Stored dataset items:
+---+

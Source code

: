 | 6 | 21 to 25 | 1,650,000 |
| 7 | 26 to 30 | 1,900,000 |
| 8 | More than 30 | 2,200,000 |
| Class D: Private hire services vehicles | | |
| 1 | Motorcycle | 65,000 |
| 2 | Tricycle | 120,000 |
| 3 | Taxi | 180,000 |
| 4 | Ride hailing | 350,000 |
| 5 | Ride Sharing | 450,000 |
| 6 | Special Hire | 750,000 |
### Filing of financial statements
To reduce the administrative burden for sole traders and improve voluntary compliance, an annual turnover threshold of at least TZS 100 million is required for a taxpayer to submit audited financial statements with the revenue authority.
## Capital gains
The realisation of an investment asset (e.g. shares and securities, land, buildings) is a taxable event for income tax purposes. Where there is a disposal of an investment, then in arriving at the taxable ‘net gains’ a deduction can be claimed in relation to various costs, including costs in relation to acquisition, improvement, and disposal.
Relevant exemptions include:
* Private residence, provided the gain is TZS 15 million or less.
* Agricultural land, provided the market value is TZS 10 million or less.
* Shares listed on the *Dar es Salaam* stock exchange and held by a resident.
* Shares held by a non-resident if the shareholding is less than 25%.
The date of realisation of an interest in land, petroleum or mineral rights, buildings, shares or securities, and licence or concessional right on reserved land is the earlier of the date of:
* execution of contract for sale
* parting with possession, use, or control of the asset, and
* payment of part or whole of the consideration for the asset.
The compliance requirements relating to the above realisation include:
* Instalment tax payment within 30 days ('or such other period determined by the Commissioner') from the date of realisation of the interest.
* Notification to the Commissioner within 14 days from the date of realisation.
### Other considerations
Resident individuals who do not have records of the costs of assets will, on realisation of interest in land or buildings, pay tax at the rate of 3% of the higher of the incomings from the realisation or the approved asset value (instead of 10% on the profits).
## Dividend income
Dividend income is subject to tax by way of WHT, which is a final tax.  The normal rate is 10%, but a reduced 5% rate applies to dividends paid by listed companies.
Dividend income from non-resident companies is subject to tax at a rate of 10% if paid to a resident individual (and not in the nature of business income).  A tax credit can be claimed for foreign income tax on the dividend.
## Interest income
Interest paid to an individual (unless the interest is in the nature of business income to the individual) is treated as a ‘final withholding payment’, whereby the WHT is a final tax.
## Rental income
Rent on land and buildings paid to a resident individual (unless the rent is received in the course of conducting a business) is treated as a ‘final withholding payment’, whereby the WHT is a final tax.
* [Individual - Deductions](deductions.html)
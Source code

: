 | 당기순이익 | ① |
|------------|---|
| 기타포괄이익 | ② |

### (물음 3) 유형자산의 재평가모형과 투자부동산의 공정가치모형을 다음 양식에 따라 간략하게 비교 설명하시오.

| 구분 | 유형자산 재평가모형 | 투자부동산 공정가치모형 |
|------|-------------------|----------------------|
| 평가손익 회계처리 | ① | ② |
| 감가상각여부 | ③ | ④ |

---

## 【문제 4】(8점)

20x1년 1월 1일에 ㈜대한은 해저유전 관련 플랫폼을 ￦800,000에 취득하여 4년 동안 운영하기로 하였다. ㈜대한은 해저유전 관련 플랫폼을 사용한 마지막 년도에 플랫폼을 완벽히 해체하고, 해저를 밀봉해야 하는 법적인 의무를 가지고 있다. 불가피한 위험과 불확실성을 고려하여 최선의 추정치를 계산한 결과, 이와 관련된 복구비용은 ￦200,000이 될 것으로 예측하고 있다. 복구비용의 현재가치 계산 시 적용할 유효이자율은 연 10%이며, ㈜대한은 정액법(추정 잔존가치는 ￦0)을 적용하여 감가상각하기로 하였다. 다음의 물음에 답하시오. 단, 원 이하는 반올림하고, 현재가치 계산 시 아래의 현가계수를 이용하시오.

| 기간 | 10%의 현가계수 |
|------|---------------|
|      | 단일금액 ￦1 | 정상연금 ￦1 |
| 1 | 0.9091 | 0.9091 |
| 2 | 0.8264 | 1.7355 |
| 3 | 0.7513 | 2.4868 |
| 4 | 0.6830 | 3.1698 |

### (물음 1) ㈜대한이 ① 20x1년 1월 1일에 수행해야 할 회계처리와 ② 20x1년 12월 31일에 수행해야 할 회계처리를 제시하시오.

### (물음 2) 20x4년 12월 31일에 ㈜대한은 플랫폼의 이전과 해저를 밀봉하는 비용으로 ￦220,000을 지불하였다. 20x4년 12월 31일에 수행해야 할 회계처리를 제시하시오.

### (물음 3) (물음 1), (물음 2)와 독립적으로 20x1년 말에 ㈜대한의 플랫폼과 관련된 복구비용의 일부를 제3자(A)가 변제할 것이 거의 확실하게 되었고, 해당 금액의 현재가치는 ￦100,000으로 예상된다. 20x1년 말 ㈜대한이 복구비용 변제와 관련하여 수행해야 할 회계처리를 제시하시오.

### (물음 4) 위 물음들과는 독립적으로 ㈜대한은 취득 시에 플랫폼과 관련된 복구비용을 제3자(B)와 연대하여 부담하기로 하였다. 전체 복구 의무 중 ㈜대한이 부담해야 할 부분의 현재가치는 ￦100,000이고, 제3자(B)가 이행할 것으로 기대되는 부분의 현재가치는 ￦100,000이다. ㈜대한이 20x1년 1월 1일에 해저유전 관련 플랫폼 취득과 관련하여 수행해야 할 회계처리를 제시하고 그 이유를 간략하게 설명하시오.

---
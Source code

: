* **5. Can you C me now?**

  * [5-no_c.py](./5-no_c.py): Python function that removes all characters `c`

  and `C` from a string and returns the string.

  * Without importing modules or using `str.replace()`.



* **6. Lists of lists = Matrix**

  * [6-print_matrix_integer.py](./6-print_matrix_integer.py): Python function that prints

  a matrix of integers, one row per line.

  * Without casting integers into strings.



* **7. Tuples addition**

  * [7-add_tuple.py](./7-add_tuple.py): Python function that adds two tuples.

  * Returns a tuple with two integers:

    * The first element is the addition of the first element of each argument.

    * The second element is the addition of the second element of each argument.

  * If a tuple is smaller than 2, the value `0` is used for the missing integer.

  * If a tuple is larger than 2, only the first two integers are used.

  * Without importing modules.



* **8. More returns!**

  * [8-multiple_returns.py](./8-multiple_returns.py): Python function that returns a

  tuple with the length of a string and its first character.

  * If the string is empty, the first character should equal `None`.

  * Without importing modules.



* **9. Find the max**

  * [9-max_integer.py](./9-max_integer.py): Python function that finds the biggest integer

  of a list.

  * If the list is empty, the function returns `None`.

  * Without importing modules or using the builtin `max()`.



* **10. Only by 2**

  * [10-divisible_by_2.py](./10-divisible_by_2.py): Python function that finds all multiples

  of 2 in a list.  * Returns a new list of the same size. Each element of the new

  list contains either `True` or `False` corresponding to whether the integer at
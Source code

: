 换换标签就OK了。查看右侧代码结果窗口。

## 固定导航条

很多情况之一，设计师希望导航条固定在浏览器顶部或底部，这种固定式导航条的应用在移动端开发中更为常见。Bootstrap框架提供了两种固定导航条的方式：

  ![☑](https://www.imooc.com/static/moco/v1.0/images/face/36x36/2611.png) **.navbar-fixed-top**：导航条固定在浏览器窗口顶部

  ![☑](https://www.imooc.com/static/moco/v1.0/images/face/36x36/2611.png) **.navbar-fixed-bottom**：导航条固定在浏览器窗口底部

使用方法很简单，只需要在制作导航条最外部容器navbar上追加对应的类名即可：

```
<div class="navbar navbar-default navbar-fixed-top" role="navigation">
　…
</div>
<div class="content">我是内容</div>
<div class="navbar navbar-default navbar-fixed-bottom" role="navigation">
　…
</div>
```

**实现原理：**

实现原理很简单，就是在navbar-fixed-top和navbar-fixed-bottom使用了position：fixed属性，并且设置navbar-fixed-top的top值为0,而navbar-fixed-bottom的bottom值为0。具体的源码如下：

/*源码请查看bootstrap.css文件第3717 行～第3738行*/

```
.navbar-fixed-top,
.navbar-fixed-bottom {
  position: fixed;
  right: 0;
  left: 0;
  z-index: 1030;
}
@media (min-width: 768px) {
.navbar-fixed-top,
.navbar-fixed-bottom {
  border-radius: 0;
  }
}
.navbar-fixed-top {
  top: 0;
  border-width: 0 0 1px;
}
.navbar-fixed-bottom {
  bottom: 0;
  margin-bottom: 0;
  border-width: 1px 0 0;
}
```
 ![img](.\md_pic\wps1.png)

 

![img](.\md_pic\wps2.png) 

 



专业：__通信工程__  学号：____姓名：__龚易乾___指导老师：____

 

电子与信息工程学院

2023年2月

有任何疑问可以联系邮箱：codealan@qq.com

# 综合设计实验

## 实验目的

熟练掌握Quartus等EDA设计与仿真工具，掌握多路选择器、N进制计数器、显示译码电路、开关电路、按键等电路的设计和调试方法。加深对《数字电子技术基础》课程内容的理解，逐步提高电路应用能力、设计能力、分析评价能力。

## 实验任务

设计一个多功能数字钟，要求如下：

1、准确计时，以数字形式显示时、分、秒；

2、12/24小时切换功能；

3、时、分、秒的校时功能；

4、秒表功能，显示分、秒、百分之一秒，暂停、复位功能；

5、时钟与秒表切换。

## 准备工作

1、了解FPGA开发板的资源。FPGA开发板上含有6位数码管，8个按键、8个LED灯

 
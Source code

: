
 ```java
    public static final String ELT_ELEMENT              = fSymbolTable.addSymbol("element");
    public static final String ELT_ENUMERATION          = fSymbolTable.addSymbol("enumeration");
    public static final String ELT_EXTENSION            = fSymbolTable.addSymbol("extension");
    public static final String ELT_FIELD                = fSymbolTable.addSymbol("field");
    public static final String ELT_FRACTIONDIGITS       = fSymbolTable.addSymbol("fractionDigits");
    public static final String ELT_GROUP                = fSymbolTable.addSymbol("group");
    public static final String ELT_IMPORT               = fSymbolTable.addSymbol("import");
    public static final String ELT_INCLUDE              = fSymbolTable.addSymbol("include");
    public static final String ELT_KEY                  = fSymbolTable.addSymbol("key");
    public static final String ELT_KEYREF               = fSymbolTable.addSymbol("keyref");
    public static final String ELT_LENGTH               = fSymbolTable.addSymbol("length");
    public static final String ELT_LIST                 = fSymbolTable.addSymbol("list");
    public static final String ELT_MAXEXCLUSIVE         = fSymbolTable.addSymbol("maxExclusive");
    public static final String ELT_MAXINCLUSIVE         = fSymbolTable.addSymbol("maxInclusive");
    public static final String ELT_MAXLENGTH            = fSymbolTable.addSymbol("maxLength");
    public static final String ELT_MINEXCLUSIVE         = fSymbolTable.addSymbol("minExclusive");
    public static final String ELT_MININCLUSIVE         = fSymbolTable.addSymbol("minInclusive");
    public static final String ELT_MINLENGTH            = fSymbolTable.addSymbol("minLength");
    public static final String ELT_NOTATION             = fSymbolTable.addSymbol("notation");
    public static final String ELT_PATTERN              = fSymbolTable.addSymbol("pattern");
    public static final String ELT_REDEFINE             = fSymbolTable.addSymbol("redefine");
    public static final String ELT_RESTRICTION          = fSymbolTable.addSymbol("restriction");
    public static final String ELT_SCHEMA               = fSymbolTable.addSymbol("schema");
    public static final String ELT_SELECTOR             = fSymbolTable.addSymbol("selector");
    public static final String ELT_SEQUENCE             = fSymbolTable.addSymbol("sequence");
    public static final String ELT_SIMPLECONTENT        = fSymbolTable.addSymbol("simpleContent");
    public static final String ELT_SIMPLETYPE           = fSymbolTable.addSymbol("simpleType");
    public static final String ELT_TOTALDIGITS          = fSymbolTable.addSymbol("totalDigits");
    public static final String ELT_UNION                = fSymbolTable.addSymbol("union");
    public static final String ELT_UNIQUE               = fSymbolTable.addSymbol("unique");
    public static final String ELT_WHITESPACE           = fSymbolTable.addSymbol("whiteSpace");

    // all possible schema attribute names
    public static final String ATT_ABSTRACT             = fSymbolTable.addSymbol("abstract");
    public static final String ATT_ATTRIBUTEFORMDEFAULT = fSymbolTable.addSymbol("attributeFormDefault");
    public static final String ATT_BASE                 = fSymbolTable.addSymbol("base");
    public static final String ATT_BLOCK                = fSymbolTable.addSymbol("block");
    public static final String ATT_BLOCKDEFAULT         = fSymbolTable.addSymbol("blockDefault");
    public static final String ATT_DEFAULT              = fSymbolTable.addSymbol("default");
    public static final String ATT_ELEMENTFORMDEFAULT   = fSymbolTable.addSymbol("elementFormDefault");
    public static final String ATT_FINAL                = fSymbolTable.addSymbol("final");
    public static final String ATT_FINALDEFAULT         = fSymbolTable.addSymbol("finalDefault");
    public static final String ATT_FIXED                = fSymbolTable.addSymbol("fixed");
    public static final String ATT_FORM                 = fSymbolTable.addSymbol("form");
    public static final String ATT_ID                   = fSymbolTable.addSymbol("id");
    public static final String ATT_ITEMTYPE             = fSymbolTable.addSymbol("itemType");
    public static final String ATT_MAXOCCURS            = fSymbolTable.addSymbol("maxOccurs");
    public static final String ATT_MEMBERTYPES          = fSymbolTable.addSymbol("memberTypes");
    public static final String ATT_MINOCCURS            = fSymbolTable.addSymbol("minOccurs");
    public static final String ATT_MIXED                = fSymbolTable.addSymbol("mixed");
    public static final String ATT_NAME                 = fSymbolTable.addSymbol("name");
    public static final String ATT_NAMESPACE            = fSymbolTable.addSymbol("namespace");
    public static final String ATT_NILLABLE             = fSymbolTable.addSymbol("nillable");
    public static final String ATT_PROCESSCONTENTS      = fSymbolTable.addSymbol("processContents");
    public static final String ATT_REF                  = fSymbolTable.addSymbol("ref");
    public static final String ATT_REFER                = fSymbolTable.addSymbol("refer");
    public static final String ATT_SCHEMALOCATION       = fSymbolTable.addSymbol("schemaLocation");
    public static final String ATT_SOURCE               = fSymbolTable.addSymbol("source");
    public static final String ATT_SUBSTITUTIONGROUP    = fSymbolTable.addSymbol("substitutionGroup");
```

+---+

AIM OF THE TASK: What lines of the preceding data include the string "unless"? Pull them out.

ANSWER SPACE:
Interest paid to an individual (unless the interest is in the nature of business income to the individual) is treated as a ‘final withholding payment’, whereby the WHT is a final tax.
Rent on land and buildings paid to a resident individual (unless the rent is received in the course of conducting a business) is treated as a ‘final withholding payment’, whereby the WHT is a final tax.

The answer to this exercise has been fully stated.